It's Okay to be Racist and other little known truths





I am an African American in the sense that I have a rich African heritage. Some of my ancestors were the untamable Maroons who inhabited the mountainous interior of Jamaica fiercely fighting for their freedom from slavery. I proudly identify as a Caribbean American. I proudly wear my kinky curls in all their natural glory.



Racism has been a raging topic in the United States lately. From the police shootings to the white supremacist rallies, there are so many issues that have to be addressed in regard to racial inequality. Racism is a huge issue and there are large measures that need to be taken to deal with it. Yet there are little things that you can do to minimize racism where you are. Here are four things that you should stop saying if you want to make any progress.

“I don’t see color.”



This is actually a thing. When Obama became president a group of little friends surrounded me. They were terrified. They explained how America was going to become an abomination.


“He is going to make all the white people into slaves!” they cried in alarm.


“Would we make you into slaves?” I asked shocked referring to myself and my two siblings.


“No,” they responded confused.


Their eyes widened as they realized that I was indeed black! They weren’t sure how to respond. I assured them that black people had no intention of making white people slaves.
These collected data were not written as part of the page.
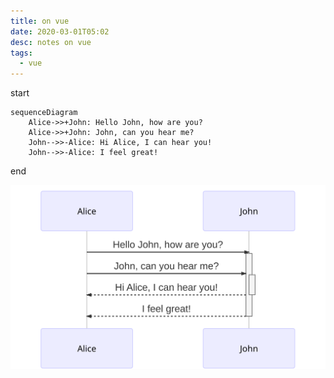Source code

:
```yaml
---
title: on vue
date: 2020-03-01T05:02
desc: notes on vue
tags:
  - vue
---
```

start
```mermaid
sequenceDiagram
    Alice->>+John: Hello John, how are you?
    Alice->>+John: John, can you hear me?
    John-->>-Alice: Hi Alice, I can hear you!
    John-->>-Alice: I feel great!
```
end

![diagram](./diagrams/on-vue-diagram-0.svg)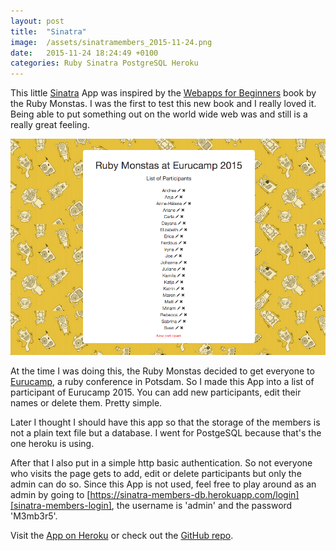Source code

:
 ```yaml
---
layout: post
title:  "Sinatra"
image:  /assets/sinatramembers_2015-11-24.png
date:   2015-11-24 18:24:49 +0100
categories: Ruby Sinatra PostgreSQL Heroku
---
```

This little [Sinatra][sinatra] App was inspired by the [Webapps for Beginners][rubymonstas-webapps] book by the Ruby Monstas. I was the first to test this new book and I really loved it. Being able to put something out on the world wide web was and still is a really great feeling.

![sinatra members screenshot](/assets/sinatramembers_2015-11-24.png)

At the time I was doing this, the Ruby Monstas decided to get everyone to [Eurucamp][eurucamp], a ruby conference in Potsdam. So I made this App into a list of participant of Eurucamp 2015. You can add new participants, edit their names or delete them. Pretty simple.

Later I thought I should have this app so that the storage of the members is not a plain text file but a database. I went for PostgeSQL because that's the one heroku is using.

After that I also put in a simple http basic authentication. So not everyone who visits the page gets to add, edit or delete participants but only the admin can do so. Since this App is not used, feel free to play around as an admin by going to [https://sinatra-members-db.herokuapp.com/login][sinatra-members-login], the username is 'admin' and the password 'M3mb3r5'.

Visit the [App on Heroku][sinatra-members] or check out the [GitHub repo][github-sinatra].

<!--end-row-->

[sinatra]: http://www.sinatrarb.com/
[rubymonstas-webapps]: http://webapps-for-beginners.rubymonstas.org/
[eurucamp]: http://2015.eurucamp.org/
[sinatra-members]: https://sinatra-members-db.herokuapp.com/members
[sinatra-members-login]: https://sinatra-members-db.herokuapp.com/login
[github-sinatra]: https://github.com/lisbethmarianne/sinatra-members-db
Please, stop this nonsense of “not seeing color.” I want you to notice that I am black. Notice it. Celebrate it. Learn about it. Get to know me as a person and see how that plays in.







“That was so ignorant.”



Why should that sentence be coming out of your mouth? Don’t shame the person. Educate the person before they have any time to put their walls up. They will be better for it. It won’t hurt you to explain that what you are wearing on your head is your natural hair and not a weave. If you are brave, let them touch your hair if they ask nicely.




“We need to treat everyone the same.”



What a piece of nonsense. Some people are misled to believe that equality means the same. There is more to it than that. Let’s just feed everyone baby food because we can’t be treating the baby’s special. Seriously?
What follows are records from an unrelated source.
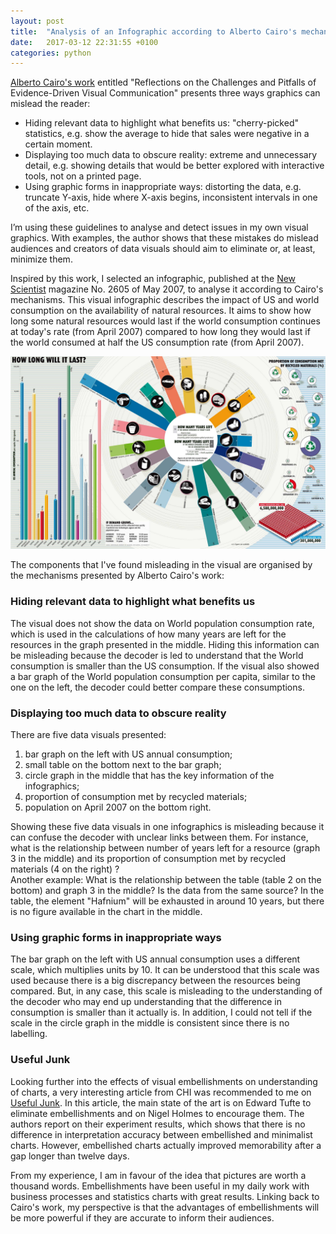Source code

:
 ```yaml
---
layout: post
title:  "Analysis of an Infographic according to Alberto Cairo's mechanisms"
date:   2017-03-12 22:31:55 +0100
categories: python
---
```


[Alberto Cairo's work][Graphics_Lies_Misleading_Visuals] entitled "Reflections
on the Challenges and Pitfalls of Evidence-Driven Visual Communication" presents
three ways graphics can mislead the reader:

- Hiding relevant data to highlight what benefits us: "cherry-picked"
statistics, e.g. show the average to hide that sales were negative in a certain
moment.
- Displaying too much data to obscure reality: extreme and unnecessary
detail, e.g. showing details that would be better explored with interactive tools,
not on a printed page.
- Using graphic forms in inappropriate ways: distorting the data,  e.g. truncate
Y-axis, hide where X-axis begins, inconsistent intervals in one of the axis, etc.

I’m using these guidelines to analyse and detect issues in my own visual graphics.
With examples, the author shows that these mistakes do mislead audiences and
creators of data visuals should aim to eliminate or, at least, minimize them.

Inspired by this work, I selected an infographic, published at the [New Scientist][newscientist]
magazine No. 2605 of May 2007, to analyse it according to Cairo's mechanisms.
This visual infographic describes the impact of US and
world consumption on the availability of natural resources. It aims to show how
long some natural resources would last if the world consumption continues at
today's rate (from April 2007) compared to how long they would last if
the world consumed at half the US consumption rate (from April 2007).

<a href="https://www.newscientist.com/data/images/archive/2605/26051202.jpg">
  <img src="/images/posts/26051202.jpg" class="img-responsive" alt="Infographics">
</a>

The components that I've found misleading in the visual are organised by the
mechanisms presented by Alberto Cairo's work:

### Hiding relevant data to highlight what benefits us

The visual does not show the data on World population consumption rate, which is
used in the calculations of how many years are left for the resources in the
graph presented in the middle. Hiding this information can be misleading because
the decoder is led to understand that the World consumption is smaller than the
US consumption. If the visual also showed a bar graph of the World population
consumption per capita, similar to the one on the left, the decoder could better
compare these consumptions.

### Displaying too much data to obscure reality

There are five data visuals presented:

1. bar graph on the left with US annual consumption;
2. small table on the bottom next to the bar graph;
3. circle graph in the middle that has the key information of the infographics;
4. proportion of consumption met by recycled materials;
5. population on April 2007 on the bottom right.

Showing these five data visuals in one infographics is misleading because it can
confuse the decoder with unclear links between them. For instance, what is the
relationship between number of years left for a resource (graph 3 in the middle)
and its proportion of consumption met by recycled materials (4 on the right) ?  
Another example: What is the relationship between the table (table 2 on the bottom)
and graph 3 in the middle? Is the data from the same source? In the table, the
element "Hafnium" will be exhausted in around 10 years, but there is no figure
available in the chart in the middle.

### Using graphic forms in inappropriate ways

The bar graph on the left with US annual consumption uses a different scale, which
multiplies units by 10. It can be understood that this scale was used because
there is a big discrepancy between the resources being compared. But, in any case,
this scale is misleading to the understanding of the decoder who may end up
understanding that the difference in consumption is smaller than it actually is.
In addition, I could not tell if the scale in the circle graph in the middle is
consistent since there is no labelling.

### Useful Junk

Looking further into the effects of visual embellishments on understanding of
charts, a very interesting article from CHI was recommended to me on
[Useful Junk][useful_junk]. In this article, the main state of the art is on
Edward Tufte to eliminate embellishments and on Nigel Holmes to encourage them.
The authors report on their experiment results, which shows that there is no
difference in interpretation accuracy between embellished and minimalist charts.
However, embellished charts actually improved memorability after a gap longer
than twelve days.

From my experience, I am in favour of the idea that pictures are worth a thousand
words. Embellishments have been useful in my daily work with business processes and
statistics charts with great results. Linking back to Cairo's work, my perspective is
that the advantages of embellishments will be more powerful if they are accurate
to inform their audiences.

[Graphics_Lies_Misleading_Visuals]: http://infovis.fh-potsdam.de/readings/Cairo2015.pdf

[how-long-will-it-last]: http://www.coolinfographics.com/blog/2009/4/29/how-long-will-it-last.html

[newscientist]: https://www.newscientist.com/data/images/archive/2605/26051202.jpg

[useful_junk]: http://hci.usask.ca/uploads/173-pap0297-bateman.pdf
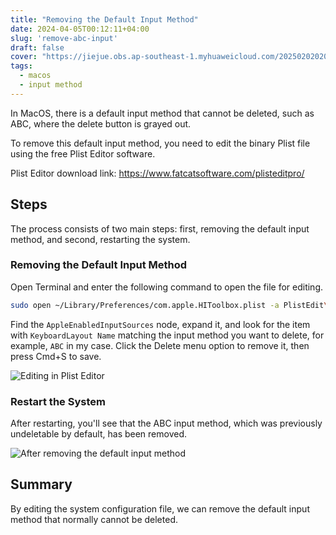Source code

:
 ```yaml
---
title: "Removing the Default Input Method"
date: 2024-04-05T00:12:11+04:00
slug: 'remove-abc-input'
draft: false
cover: "https://jiejue.obs.ap-southeast-1.myhuaweicloud.com/20250202020740418.webp"
tags:
  - macos
  - input method
---
```


In MacOS, there is a default input method that cannot be deleted, such as ABC, where the delete button is grayed out.

To remove this default input method, you need to edit the binary Plist file using the free Plist Editor software.

Plist Editor download link: https://www.fatcatsoftware.com/plisteditpro/

<!--more-->

## Steps

The process consists of two main steps: first, removing the default input method, and second, restarting the system.

### Removing the Default Input Method
Open Terminal and enter the following command to open the file for editing.

```bash
sudo open ~/Library/Preferences/com.apple.HIToolbox.plist -a PlistEdit\ Pro
```

Find the `AppleEnabledInputSources` node, expand it, and look for the item with `KeyboardLayout Name` matching the input method you want to delete, for example, `ABC` in my case. Click the Delete menu option to remove it, then press Cmd+S to save.

![Editing in Plist Editor](https://jiejue.obs.ap-southeast-1.myhuaweicloud.com/20250202020942974.webp)

### Restart the System
After restarting, you'll see that the ABC input method, which was previously undeletable by default, has been removed.

![After removing the default input method](https://jiejue.obs.ap-southeast-1.myhuaweicloud.com/20250202021025469.webp)

## Summary
By editing the system configuration file, we can remove the default input method that normally cannot be deleted.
Three people were cooking in the kitchen. There was a small child who could not reach the counter because he was too short. Do I need to bring them all step stools so they can all be equal? No. I just need to bring the child a step stool. In the same way if a black person needs a little more help to climb up the ladder to success, then help him! Now, that’s equality.
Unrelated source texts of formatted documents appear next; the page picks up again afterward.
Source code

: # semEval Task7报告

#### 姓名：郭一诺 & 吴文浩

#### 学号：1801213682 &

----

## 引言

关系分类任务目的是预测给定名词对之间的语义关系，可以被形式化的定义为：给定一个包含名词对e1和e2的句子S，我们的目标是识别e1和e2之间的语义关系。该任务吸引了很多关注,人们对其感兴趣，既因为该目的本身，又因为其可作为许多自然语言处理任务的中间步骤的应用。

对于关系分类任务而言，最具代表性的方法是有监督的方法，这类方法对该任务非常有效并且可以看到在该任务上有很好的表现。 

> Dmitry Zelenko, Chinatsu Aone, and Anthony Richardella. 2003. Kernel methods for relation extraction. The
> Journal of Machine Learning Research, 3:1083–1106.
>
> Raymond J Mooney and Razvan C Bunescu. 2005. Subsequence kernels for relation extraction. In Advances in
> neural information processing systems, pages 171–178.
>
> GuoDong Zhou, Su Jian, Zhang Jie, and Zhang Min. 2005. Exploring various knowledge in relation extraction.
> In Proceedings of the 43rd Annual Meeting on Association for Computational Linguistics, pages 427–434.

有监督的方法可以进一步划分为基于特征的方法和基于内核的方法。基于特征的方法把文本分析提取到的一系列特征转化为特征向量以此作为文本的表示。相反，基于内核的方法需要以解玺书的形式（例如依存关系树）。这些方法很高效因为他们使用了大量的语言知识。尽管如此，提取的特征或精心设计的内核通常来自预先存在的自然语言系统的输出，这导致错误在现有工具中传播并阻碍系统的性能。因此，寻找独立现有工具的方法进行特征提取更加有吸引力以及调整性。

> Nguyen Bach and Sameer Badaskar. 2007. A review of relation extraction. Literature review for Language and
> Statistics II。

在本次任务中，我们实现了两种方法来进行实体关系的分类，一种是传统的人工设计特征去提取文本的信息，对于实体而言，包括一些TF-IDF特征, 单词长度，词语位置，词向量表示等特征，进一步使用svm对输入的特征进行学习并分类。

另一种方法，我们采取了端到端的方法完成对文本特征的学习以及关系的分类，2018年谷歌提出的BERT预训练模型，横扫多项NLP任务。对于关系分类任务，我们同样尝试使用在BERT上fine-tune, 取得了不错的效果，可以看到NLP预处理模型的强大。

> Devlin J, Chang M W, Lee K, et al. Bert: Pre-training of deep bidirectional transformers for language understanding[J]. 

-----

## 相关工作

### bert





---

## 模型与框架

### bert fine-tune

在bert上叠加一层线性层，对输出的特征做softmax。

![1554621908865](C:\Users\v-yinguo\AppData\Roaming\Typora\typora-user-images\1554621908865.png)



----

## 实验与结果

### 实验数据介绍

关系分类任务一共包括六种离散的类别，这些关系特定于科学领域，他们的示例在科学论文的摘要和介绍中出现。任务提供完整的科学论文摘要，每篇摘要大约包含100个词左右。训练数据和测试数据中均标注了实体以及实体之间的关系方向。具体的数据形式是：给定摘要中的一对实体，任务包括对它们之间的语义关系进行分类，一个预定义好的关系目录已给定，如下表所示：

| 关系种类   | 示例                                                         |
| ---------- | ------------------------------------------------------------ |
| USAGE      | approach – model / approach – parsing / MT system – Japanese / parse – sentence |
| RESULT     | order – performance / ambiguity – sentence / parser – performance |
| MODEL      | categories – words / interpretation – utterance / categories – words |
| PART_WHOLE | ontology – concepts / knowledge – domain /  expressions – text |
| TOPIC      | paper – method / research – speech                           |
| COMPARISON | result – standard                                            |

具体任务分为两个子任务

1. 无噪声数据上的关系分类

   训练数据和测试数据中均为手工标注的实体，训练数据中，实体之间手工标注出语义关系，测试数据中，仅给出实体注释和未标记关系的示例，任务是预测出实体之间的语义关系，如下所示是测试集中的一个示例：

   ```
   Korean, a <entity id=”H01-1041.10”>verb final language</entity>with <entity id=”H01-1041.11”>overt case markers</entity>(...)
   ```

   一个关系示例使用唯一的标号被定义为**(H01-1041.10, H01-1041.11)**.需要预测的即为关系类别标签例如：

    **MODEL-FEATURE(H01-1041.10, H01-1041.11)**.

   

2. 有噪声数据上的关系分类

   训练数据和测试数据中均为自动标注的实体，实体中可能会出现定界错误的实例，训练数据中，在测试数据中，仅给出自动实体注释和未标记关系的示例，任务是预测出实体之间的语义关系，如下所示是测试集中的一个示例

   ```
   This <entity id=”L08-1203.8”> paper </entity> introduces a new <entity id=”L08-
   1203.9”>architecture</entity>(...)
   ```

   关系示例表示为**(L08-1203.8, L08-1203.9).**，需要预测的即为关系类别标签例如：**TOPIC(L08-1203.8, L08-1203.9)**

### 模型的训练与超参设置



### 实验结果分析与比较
All lives matter. Yes, they do and black people know this; however, that is not what we are talking about. We are talking about racial inequality towards black especially in the area of police violence. If you want to join the conversation, then help find solutions. If not, go do something else useful or shut up.



“That’s/You’re racist.”



My Chinese American friend, Rachel, was showing me her binder. She had drawn little symbols of things that made up her identity –her violin, her piano. Then, I spotted a bowl of rice and a small red flag.


“What is that?” I asked.


“I am Chinese.”


I pulled up the corners of my eyes with my thumbs. I could become a Chinese too!


“Who do I look like?” I asked.


“Yourself,” she responded flatly.


Apparently, I couldn’t become Chinese by stretching out my eyelids. I understood that it was not appropriate to mock her in that way. Her gentle rebuke was enough. I didn’t stop being racist right away, but I learned a little bit more.


I think it’s unnecessary to assume someone is a racist because they treat you poorly and it’s useless to tell them such a thing to their face. Why? The people who actually care may become overly defensive. It will be a waste of breath on those who don’t care. Likely said behavior is fundamentally wrong so say so and explain why it hurts or offends you. If applicable, ask for what you need. This gives the person the opportunity to make changes. If the behavior isn’t fundamentally wrong, wisely call them out or let it go.


When we encounter racism or a rude white person, my immediate family and I assume that the racist simply treats everyone in his life with such a despicable attitude. We don’t tend to assume their treatment is connected to the color of our skin. They are probably just a douche bag in general.


The fact of the matter is that everybody is probably a little racist in a sense. Everybody is more comfortable with their kind. Often it is more key to gently help them out of their comfort zone. For those of us who are racist we just need be aware of how our racism can harm others and activity work to minimize the damage. For now, start by being okay with being racist.



What are other little things we shouldn’t be saying if we want to effectively fight the battle on racism?